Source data

● ● ●

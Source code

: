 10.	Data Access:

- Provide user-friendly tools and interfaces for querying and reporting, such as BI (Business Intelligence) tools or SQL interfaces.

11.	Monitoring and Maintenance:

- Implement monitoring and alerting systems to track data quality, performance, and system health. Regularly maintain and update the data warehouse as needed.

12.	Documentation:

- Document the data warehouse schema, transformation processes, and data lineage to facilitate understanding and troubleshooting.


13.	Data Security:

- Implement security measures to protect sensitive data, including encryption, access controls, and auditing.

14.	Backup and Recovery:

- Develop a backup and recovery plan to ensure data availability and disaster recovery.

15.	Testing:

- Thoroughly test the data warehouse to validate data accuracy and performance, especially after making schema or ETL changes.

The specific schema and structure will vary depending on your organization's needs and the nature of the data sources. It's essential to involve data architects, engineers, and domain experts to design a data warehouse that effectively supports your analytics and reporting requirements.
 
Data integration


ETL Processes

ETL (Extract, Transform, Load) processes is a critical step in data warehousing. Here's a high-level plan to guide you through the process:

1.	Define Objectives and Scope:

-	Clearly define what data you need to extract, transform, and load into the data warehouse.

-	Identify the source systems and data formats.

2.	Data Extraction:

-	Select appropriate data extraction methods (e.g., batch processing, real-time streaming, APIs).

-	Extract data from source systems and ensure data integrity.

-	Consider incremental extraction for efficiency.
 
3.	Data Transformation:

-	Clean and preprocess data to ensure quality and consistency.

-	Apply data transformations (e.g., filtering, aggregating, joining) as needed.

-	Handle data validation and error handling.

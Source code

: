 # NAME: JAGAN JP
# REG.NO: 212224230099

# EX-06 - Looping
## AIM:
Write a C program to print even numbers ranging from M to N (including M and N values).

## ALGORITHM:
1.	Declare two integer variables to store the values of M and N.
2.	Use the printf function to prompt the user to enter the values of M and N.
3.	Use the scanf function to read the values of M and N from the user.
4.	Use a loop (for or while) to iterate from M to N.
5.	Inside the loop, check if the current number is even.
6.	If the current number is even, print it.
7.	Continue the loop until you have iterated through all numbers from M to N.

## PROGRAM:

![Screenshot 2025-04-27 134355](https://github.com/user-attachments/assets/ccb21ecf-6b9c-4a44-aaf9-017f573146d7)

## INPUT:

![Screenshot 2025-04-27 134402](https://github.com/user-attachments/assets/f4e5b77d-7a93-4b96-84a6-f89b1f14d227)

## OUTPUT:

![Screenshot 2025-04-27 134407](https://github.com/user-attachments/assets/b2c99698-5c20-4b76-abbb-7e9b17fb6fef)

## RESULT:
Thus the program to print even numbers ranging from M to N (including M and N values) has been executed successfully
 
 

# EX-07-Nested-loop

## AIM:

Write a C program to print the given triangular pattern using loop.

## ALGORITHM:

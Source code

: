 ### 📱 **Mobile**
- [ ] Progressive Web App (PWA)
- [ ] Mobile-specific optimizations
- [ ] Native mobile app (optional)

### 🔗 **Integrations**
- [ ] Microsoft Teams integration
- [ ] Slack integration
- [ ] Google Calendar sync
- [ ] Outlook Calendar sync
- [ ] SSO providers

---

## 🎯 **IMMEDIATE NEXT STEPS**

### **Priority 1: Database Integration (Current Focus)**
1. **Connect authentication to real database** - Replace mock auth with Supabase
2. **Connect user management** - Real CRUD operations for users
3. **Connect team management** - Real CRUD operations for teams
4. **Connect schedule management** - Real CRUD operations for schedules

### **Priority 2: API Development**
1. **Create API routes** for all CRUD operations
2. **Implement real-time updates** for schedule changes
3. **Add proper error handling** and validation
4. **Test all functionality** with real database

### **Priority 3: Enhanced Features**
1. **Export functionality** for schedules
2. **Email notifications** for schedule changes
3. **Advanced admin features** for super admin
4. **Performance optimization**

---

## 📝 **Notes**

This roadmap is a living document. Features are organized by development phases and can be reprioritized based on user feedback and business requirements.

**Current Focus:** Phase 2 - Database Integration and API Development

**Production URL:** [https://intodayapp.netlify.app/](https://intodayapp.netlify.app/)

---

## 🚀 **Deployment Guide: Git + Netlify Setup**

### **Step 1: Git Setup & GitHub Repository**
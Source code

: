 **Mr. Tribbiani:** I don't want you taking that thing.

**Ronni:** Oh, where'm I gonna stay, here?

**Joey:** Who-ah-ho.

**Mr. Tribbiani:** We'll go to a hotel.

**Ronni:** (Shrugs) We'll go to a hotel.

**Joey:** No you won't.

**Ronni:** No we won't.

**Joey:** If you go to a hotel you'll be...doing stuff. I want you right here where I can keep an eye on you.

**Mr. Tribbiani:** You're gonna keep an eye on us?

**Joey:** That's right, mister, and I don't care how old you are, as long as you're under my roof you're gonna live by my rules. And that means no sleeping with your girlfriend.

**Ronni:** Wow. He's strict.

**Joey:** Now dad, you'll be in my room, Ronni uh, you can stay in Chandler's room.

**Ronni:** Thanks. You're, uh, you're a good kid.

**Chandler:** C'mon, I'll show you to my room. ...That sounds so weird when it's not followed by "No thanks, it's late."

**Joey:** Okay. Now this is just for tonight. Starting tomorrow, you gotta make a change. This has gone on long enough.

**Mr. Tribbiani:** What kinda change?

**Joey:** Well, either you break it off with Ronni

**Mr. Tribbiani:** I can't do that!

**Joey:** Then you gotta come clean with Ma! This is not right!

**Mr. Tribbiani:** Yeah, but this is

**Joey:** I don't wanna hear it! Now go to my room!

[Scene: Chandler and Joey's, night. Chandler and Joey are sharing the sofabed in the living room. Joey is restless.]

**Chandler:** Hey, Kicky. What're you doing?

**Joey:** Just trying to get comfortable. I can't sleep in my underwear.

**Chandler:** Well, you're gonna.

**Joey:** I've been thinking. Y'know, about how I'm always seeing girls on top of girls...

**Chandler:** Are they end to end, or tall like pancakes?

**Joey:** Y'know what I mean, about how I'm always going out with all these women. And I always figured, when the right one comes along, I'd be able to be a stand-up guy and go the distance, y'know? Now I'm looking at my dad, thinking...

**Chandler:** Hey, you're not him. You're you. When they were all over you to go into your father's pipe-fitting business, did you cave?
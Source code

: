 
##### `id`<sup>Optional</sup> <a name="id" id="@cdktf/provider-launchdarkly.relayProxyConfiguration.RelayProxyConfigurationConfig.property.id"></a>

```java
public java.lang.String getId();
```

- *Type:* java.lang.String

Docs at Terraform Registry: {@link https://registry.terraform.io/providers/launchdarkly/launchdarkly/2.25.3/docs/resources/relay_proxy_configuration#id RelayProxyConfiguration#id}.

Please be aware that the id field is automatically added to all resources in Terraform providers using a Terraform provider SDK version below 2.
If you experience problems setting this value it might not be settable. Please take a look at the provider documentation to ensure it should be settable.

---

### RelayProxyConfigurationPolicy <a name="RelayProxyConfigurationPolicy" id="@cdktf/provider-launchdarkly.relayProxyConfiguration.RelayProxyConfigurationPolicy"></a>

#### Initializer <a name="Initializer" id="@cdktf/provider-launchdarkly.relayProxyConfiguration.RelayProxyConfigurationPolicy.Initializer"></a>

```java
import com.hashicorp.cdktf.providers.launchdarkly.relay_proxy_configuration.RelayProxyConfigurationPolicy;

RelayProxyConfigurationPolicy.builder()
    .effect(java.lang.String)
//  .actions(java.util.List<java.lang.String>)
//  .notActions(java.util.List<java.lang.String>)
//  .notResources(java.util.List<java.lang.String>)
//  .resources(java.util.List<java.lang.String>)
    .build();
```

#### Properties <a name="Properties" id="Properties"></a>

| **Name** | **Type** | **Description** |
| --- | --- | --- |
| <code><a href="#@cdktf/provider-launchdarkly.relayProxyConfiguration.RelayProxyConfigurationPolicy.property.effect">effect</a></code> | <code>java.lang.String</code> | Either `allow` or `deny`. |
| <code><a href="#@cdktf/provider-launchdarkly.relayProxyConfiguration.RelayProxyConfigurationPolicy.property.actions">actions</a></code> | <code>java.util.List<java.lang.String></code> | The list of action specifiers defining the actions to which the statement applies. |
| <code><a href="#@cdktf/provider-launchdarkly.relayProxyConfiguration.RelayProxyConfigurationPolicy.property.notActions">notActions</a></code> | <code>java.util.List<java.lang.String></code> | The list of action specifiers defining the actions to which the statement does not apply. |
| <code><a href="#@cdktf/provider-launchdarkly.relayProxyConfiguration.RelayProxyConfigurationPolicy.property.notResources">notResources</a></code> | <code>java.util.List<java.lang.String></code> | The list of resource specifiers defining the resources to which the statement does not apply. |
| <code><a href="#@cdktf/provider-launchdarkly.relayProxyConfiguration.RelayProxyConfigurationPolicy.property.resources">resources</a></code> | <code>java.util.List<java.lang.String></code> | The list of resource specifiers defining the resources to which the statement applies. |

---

● ● ●

> [Exercise]:
Return exactly, and only, the lines above starting at the line that contains "2. **Implement real-time" and ending at the line that contains "## 📝 **Notes**".

> [Exercise answer]:
2. **Implement real-time updates** for schedule changes
3. **Add proper error handling** and validation
4. **Test all functionality** with real database

### **Priority 3: Enhanced Features**
1. **Export functionality** for schedules
2. **Email notifications** for schedule changes
3. **Advanced admin features** for super admin
4. **Performance optimization**

---

## 📝 **Notes**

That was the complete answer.